Work instruction
Reproduce verbatim the line where "Enabling OIDC authorization" occurs, along with all following lines down to the last line of the data.

Data in this exercise
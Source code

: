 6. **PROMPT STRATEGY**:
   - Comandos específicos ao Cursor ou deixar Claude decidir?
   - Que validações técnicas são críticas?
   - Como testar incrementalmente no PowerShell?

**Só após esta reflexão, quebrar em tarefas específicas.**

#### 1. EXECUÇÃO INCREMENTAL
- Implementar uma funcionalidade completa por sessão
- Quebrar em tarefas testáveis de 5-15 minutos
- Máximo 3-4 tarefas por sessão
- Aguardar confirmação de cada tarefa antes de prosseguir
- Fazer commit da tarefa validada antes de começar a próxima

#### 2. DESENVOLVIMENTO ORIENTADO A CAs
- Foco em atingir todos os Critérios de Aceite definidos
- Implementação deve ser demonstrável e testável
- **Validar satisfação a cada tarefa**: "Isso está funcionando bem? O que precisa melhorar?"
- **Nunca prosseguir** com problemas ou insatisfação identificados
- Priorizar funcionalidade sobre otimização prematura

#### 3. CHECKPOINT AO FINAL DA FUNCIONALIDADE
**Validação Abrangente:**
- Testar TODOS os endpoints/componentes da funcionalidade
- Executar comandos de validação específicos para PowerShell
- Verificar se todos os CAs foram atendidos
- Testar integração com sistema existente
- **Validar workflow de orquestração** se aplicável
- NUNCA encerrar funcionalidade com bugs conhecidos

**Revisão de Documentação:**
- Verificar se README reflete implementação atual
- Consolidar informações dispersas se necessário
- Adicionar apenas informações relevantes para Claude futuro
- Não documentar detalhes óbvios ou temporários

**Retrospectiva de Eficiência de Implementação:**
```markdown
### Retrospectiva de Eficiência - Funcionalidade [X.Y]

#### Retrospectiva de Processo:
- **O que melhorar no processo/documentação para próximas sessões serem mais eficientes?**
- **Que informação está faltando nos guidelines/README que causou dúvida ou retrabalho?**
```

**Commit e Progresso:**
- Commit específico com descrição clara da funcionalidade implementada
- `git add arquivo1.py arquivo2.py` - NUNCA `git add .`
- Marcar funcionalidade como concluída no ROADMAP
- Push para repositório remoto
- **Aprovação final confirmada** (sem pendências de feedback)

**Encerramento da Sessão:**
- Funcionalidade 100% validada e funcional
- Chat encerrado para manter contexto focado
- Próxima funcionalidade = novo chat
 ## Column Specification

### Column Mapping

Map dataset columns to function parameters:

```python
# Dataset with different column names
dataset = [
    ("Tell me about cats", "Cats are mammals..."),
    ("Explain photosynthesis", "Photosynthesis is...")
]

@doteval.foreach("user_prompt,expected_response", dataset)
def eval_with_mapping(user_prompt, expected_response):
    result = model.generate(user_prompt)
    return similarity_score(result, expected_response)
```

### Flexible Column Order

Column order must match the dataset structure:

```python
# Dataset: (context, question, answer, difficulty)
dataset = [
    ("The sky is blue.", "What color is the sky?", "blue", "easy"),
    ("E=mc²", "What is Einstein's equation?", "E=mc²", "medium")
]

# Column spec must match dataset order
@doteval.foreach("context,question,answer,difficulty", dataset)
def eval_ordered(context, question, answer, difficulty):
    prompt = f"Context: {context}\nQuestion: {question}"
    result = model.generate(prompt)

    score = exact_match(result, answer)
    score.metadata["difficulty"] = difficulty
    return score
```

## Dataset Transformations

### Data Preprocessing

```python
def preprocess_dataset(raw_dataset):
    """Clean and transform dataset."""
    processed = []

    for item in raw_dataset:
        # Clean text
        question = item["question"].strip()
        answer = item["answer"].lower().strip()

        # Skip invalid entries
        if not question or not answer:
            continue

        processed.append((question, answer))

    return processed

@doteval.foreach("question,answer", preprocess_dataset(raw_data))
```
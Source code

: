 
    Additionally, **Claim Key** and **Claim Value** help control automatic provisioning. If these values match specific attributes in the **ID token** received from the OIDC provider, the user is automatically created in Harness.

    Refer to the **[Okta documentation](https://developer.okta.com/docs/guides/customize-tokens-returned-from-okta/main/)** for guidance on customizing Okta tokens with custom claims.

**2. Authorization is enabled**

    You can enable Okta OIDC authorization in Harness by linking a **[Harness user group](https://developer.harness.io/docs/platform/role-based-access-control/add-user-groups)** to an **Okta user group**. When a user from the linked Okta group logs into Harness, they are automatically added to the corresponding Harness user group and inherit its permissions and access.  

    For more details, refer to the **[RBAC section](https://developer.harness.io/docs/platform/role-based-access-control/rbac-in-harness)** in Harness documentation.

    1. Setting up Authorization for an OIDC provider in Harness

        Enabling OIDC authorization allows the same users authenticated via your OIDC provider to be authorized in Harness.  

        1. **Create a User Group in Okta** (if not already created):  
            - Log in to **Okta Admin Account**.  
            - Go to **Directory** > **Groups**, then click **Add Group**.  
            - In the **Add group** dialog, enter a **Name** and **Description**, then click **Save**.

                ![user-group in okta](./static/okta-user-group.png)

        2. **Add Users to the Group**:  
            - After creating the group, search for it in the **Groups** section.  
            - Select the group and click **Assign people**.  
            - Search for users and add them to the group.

Output of the task
        Enabling OIDC authorization allows the same users authenticated via your OIDC provider to be authorized in Harness.  

        1. **Create a User Group in Okta** (if not already created):  
            - Log in to **Okta Admin Account**.  
            - Go to **Directory** > **Groups**, then click **Add Group**.  
            - In the **Add group** dialog, enter a **Name** and **Description**, then click **Save**.

                ![user-group in okta](./static/okta-user-group.png)

        2. **Add Users to the Group**:  
            - After creating the group, search for it in the **Groups** section.  
            - Select the group and click **Assign people**.  
            - Search for users and add them to the group.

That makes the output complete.